Records shown: Begin

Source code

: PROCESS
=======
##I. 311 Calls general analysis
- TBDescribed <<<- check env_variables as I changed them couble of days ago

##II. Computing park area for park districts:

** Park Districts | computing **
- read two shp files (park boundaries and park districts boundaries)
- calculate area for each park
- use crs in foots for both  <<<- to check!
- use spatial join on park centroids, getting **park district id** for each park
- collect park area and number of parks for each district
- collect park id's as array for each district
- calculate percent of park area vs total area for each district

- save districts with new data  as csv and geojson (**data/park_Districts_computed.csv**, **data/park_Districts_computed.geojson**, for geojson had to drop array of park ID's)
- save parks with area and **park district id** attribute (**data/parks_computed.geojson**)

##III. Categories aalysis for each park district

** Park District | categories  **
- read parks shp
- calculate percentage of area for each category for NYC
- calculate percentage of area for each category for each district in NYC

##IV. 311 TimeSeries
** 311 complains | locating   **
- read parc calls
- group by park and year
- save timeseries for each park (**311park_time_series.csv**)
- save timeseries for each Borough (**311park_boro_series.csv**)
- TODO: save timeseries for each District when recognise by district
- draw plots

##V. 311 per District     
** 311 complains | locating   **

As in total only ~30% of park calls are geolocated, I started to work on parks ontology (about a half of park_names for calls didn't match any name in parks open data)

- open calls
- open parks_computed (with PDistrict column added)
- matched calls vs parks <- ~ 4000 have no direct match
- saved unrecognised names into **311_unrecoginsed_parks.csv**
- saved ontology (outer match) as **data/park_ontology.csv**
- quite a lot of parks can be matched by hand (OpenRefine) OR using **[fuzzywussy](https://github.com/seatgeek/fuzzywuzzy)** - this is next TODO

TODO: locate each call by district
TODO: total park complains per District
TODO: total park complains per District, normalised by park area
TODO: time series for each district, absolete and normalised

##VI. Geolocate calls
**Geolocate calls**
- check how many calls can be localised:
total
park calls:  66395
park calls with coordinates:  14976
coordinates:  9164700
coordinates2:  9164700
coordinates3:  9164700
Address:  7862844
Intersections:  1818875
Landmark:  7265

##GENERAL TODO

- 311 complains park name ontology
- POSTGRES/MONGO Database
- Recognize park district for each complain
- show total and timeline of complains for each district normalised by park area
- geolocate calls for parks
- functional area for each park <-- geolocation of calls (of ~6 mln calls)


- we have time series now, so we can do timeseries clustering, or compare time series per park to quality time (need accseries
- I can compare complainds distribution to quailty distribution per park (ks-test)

Records shown: End

--- Exercise ---
Give every record again, exactly as it appears.

--- Your response ---
Source code

: PROCESS
=======
##I. 311 Calls general analysis
- TBDescribed <<<- check env_variables as I changed them couble of days ago

##II. Computing park area for park districts:

** Park Districts | computing **
- read two shp files (park boundaries and park districts boundaries)
- calculate area for each park
- use crs in foots for both  <<<- to check!
- use spatial join on park centroids, getting **park district id** for each park
- collect park area and number of parks for each district
- collect park id's as array for each district
- calculate percent of park area vs total area for each district

- save districts with new data  as csv and geojson (**data/park_Districts_computed.csv**, **data/park_Districts_computed.geojson**, for geojson had to drop array of park ID's)
- save parks with area and **park district id** attribute (**data/parks_computed.geojson**)

##III. Categories aalysis for each park district

** Park District | categories  **
- read parks shp
- calculate percentage of area for each category for NYC
- calculate percentage of area for each category for each district in NYC

##IV. 311 TimeSeries
** 311 complains | locating   **
- read parc calls
- group by park and year
- save timeseries for each park (**311park_time_series.csv**)
- save timeseries for each Borough (**311park_boro_series.csv**)
- TODO: save timeseries for each District when recognise by district
- draw plots

##V. 311 per District     
** 311 complains | locating   **

As in total only ~30% of park calls are geolocated, I started to work on parks ontology (about a half of park_names for calls didn't match any name in parks open data)

- open calls
- open parks_computed (with PDistrict column added)
- matched calls vs parks <- ~ 4000 have no direct match
- saved unrecognised names into **311_unrecoginsed_parks.csv**
- saved ontology (outer match) as **data/park_ontology.csv**
- quite a lot of parks can be matched by hand (OpenRefine) OR using **[fuzzywussy](https://github.com/seatgeek/fuzzywuzzy)** - this is next TODO

TODO: locate each call by district
TODO: total park complains per District
TODO: total park complains per District, normalised by park area
TODO: time series for each district, absolete and normalised

##VI. Geolocate calls
**Geolocate calls**
- check how many calls can be localised:
total
park calls:  66395
park calls with coordinates:  14976
coordinates:  9164700
coordinates2:  9164700
coordinates3:  9164700
Address:  7862844
Intersections:  1818875
Landmark:  7265

##GENERAL TODO

- 311 complains park name ontology
- POSTGRES/MONGO Database
- Recognize park district for each complain
- show total and timeline of complains for each district normalised by park area
- geolocate calls for parks
- functional area for each park <-- geolocation of calls (of ~6 mln calls)


- we have time series now, so we can do timeseries clustering, or compare time series per park to quality time (need accseries
- I can compare complainds distribution to quailty distribution per park (ks-test)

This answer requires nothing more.